Nesse sentido, o discurso de despedida de Moisés tem a maior importância. Cada uma de suas palavras expressa sua profunda conexão sentimental com o povo e demonstra toda sua preocupação quanto ao futuro de seus irmãos, como se ele estivesse compartilhando seu espírito com todos a fim de oferecer as condições necessárias para a superação das dificuldades e pr24ovações que viriam adiante. Portanto, a Torá trata de nos informar o local em que este discurso foi proferido para que, caso no futuro um dos descendentes do povo de Moisés chegue a esse lugar, seus ouvidos hão de ouvir uma voz celestial com estas palavras, e isso o despertará a segui-las fielmente, para o seu bem pessoal e para o bem do seu povo.

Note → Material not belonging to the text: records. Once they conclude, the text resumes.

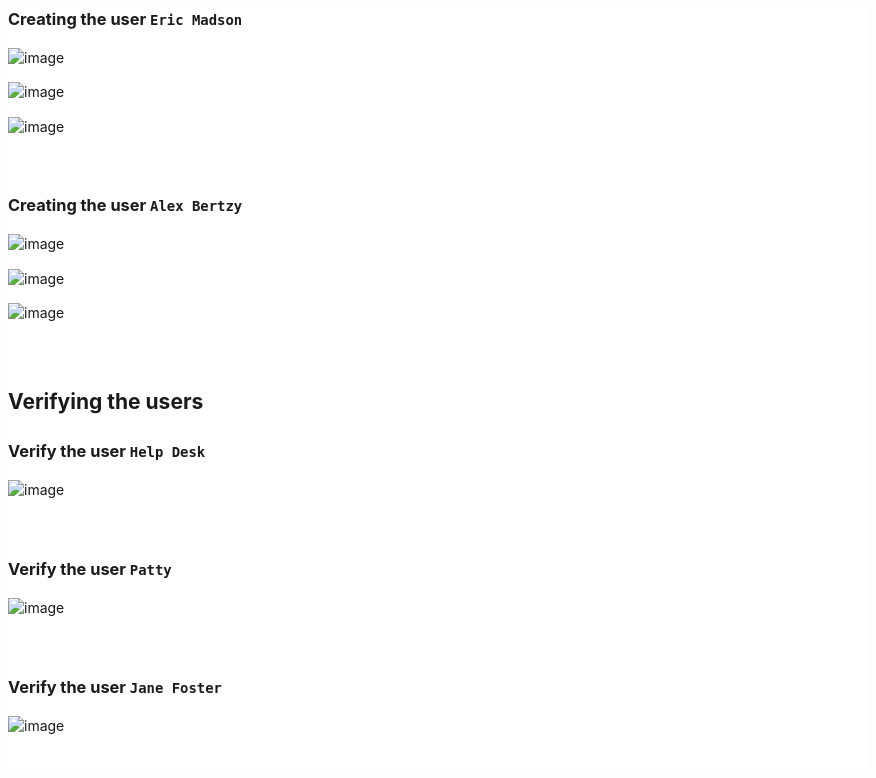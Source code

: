 ### Creating the user `Eric Madson`
<p>
<img width="651" height="564" alt="image" src="https://github.com/user-attachments/assets/3779d94f-27ba-41fe-a72e-ebd026e54b74" />
</p>
<p>
<img width="652" height="562" alt="image" src="https://github.com/user-attachments/assets/2d3233e8-43ea-466c-b7dd-d5b2e74b3242" />
</p>
<p>
<img width="654" height="568" alt="image" src="https://github.com/user-attachments/assets/b8fb9a18-f432-4cf4-9dff-882e2595d860" />
</p>
<br />

### Creating the user `Alex Bertzy`
<p>
<img width="326" height="284" alt="image" src="https://github.com/user-attachments/assets/8a6f6e9c-822a-4052-ba1d-c1361bd34f94" />
</p>
<p>
<img width="652" height="562" alt="image" src="https://github.com/user-attachments/assets/2d3233e8-43ea-466c-b7dd-d5b2e74b3242" />
</p>
<p>
<img width="649" height="565" alt="image" src="https://github.com/user-attachments/assets/852a75ec-743e-4450-91c0-b900a69f3930" />
</p>
<br />

## Verifying the users
### Verify the user `Help Desk`
<p>
<img width="1128" height="849" alt="image" src="https://github.com/user-attachments/assets/4aaae8c4-a256-4a36-949d-113954d022a6" />
</p>
<br />

### Verify the user `Patty`
<p>
<img width="1128" height="849" alt="image" src="https://github.com/user-attachments/assets/4aaae8c4-a256-4a36-949d-113954d022a6" />
</p>
<br />

### Verify the user `Jane Foster`
<p>
<img width="1128" height="849" alt="image" src="https://github.com/user-attachments/assets/4aaae8c4-a256-4a36-949d-113954d022a6" />
</p>
<br />
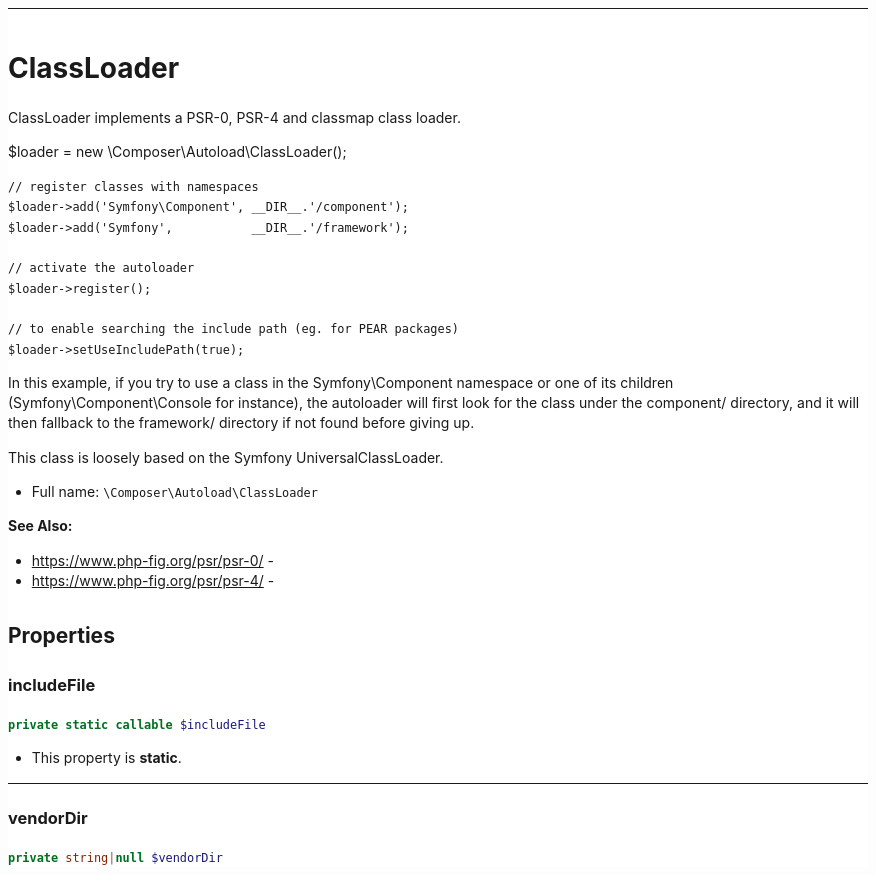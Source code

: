 ***

# ClassLoader

ClassLoader implements a PSR-0, PSR-4 and classmap class loader.

$loader = new \Composer\Autoload\ClassLoader();

    // register classes with namespaces
    $loader->add('Symfony\Component', __DIR__.'/component');
    $loader->add('Symfony',           __DIR__.'/framework');

    // activate the autoloader
    $loader->register();

    // to enable searching the include path (eg. for PEAR packages)
    $loader->setUseIncludePath(true);

In this example, if you try to use a class in the Symfony\Component
namespace or one of its children (Symfony\Component\Console for instance),
the autoloader will first look for the class under the component/
directory, and it will then fallback to the framework/ directory if not
found before giving up.

This class is loosely based on the Symfony UniversalClassLoader.

* Full name: `\Composer\Autoload\ClassLoader`

**See Also:**

* https://www.php-fig.org/psr/psr-0/ - 
* https://www.php-fig.org/psr/psr-4/ - 



## Properties


### includeFile



```php
private static callable $includeFile
```



* This property is **static**.


***

### vendorDir



```php
private string|null $vendorDir
```
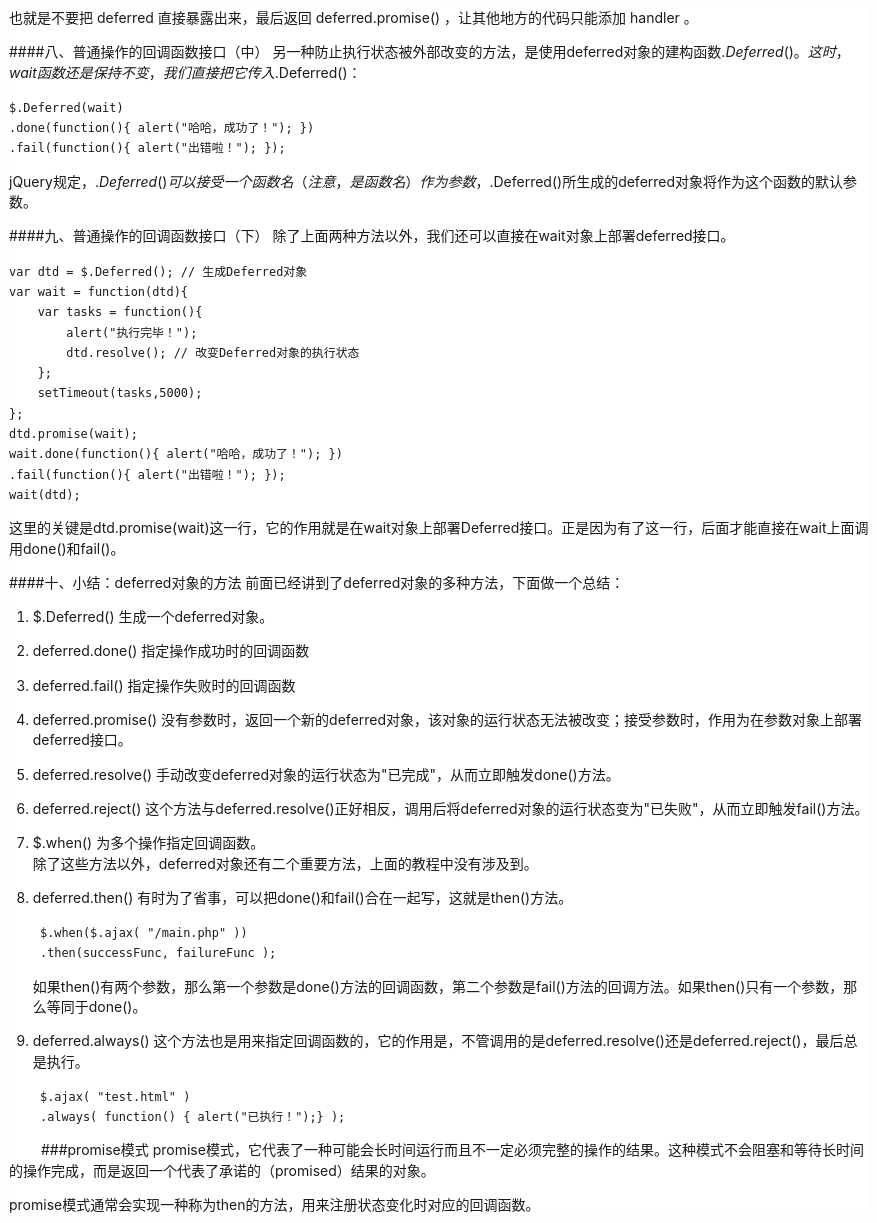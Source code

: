 也就是不要把 deferred 直接暴露出来，最后返回 deferred.promise() ，让其他地方的代码只能添加 handler 。
	
####八、普通操作的回调函数接口（中）
另一种防止执行状态被外部改变的方法，是使用deferred对象的建构函数$.Deferred()。   
这时，wait函数还是保持不变，我们直接把它传入$.Deferred()： 

	$.Deferred(wait)
	.done(function(){ alert("哈哈，成功了！"); })
	.fail(function(){ alert("出错啦！"); });

jQuery规定，$.Deferred()可以接受一个函数名（注意，是函数名）作为参数，$.Deferred()所生成的deferred对象将作为这个函数的默认参数。   

####九、普通操作的回调函数接口（下）
除了上面两种方法以外，我们还可以直接在wait对象上部署deferred接口。
	
	var dtd = $.Deferred(); // 生成Deferred对象
	var wait = function(dtd){
		var tasks = function(){
			alert("执行完毕！");
			dtd.resolve(); // 改变Deferred对象的执行状态
		};
		setTimeout(tasks,5000);
	};
	dtd.promise(wait);
	wait.done(function(){ alert("哈哈，成功了！"); })
	.fail(function(){ alert("出错啦！"); });
	wait(dtd);
	
这里的关键是dtd.promise(wait)这一行，它的作用就是在wait对象上部署Deferred接口。正是因为有了这一行，后面才能直接在wait上面调用done()和fail()。

####十、小结：deferred对象的方法
前面已经讲到了deferred对象的多种方法，下面做一个总结：　

1. $.Deferred() 生成一个deferred对象。
2. deferred.done() 指定操作成功时的回调函数
3. deferred.fail() 指定操作失败时的回调函数
4. deferred.promise() 没有参数时，返回一个新的deferred对象，该对象的运行状态无法被改变；接受参数时，作用为在参数对象上部署deferred接口。
5. deferred.resolve() 手动改变deferred对象的运行状态为"已完成"，从而立即触发done()方法。
6. deferred.reject() 这个方法与deferred.resolve()正好相反，调用后将deferred对象的运行状态变为"已失败"，从而立即触发fail()方法。
7. $.when() 为多个操作指定回调函数。   
除了这些方法以外，deferred对象还有二个重要方法，上面的教程中没有涉及到。   
8. deferred.then() 有时为了省事，可以把done()和fail()合在一起写，这就是then()方法。

		$.when($.ajax( "/main.php" ))
		.then(successFunc, failureFunc );　
		
	如果then()有两个参数，那么第一个参数是done()方法的回调函数，第二个参数是fail()方法的回调方法。如果then()只有一个参数，那么等同于done()。
9. deferred.always() 这个方法也是用来指定回调函数的，它的作用是，不管调用的是deferred.resolve()还是deferred.reject()，最后总是执行。

		$.ajax( "test.html" )
		.always( function() { alert("已执行！");} );
		 
　　
###promise模式
promise模式，它代表了一种可能会长时间运行而且不一定必须完整的操作的结果。这种模式不会阻塞和等待长时间的操作完成，而是返回一个代表了承诺的（promised）结果的对象。   

promise模式通常会实现一种称为then的方法，用来注册状态变化时对应的回调函数。   
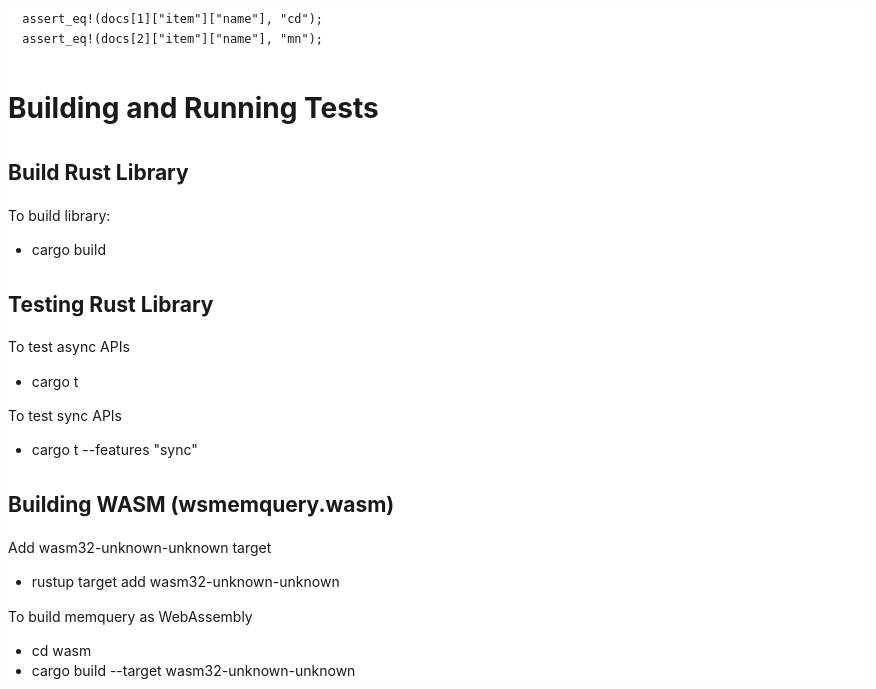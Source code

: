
 ```
  assert_eq!(docs[1]["item"]["name"], "cd");
  assert_eq!(docs[2]["item"]["name"], "mn");
```


# Building and Running Tests

## Build Rust Library

To build library:

- cargo build

## Testing Rust Library

To test async APIs

- cargo t

To test sync APIs

- cargo t --features "sync"

## Building WASM (wsmemquery.wasm)

Add wasm32-unknown-unknown target

- rustup target add wasm32-unknown-unknown

To build memquery as WebAssembly

- cd wasm
- cargo build --target wasm32-unknown-unknown
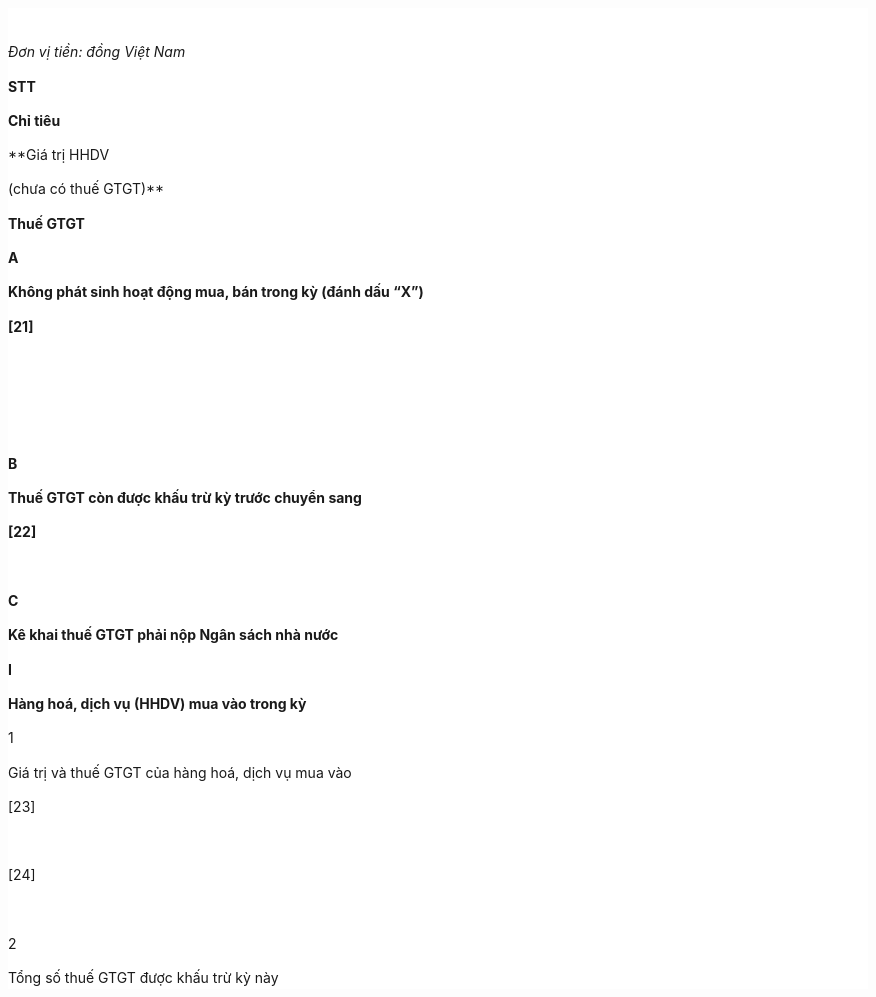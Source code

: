 

  

*Đơn vị tiền: đồng Việt Nam*



**STT**

**Chỉ tiêu**

**Giá trị HHDV  

 (chưa có thuế GTGT)**

**Thuế GTGT**



**A**

**Không phát sinh hoạt động mua, bán trong kỳ (đánh dấu “X”)**

**[21]**

  

  

  



**B**

**Thuế GTGT còn được khấu trừ kỳ trước chuyển sang**

**[22]**

  



**C**

**Kê khai thuế GTGT phải nộp Ngân sách nhà nước**



**I**

**Hàng hoá, dịch vụ (HHDV) mua vào trong kỳ**



1

Giá trị và thuế GTGT của hàng hoá, dịch vụ mua vào

[23]

  

[24]

  



2

Tổng số thuế GTGT được khấu trừ kỳ này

Suf. Não parece que Suf seja uma referência ao mar Vermelho, pois em nenhum outro lugar este mar foi chamado simplesmente de Suf, mas sempre de iam Suf (mar Vermelho). Portanto, o termo Suf indica um local, e não um rio ou um mar de mesmo nome. E o mesmo se aplica a Tófel e Lavan que também não foram citados nenhuma outra vez na Escritura.
De acordo com uma opinião dos nossos sábios (Sifrí), os nomes das localidades citadas aqui aludem a pecados cometidos pelo povo no decorrer de sua jornada pelo deserto. Eventualmente, esses lugares nas cercanias do vale em que o Moisés passou as últimas semanas de sua vida admoestando o povo eram conhecidos anteriormente por outros nomes, sendo renomeadas por Moisés e pelo povo com nomes que aludissem aos fracassos nacionais ocorridos no passado como uma forma de recordar os pecados do passado e fomentar o aprimoramento dos seus atos no futuro.
- onze dias. Este local se encontrava a uma distância de onze dias de Horeb, pelo caminho das montanhas de Seír.
- conforme tudo que o Eterno ordenara para eles. Não está escrito que Moisés transmitiu “tudo que o Eterno ordenara”, mas sim, “conforme tudo que o Eterno ordenara”. Ou seja, nas semanas que antecederam a sua despedida, Moisés não só repetiu tudo que o Eterno havia ordenado até então como também explicou “como” esses preceitos deviam ser cumpridos. Com sentenças precisas, ele repetiu as leis essenciais da Torá e as explicou novamente em detalhes, bem como os diferentes aspectos relativos ao cumprimento das mesmas. E é isso que foi sintetizado adiante (versículo 5) quando foi dito que “Moisés começou a explicar esta Torá”.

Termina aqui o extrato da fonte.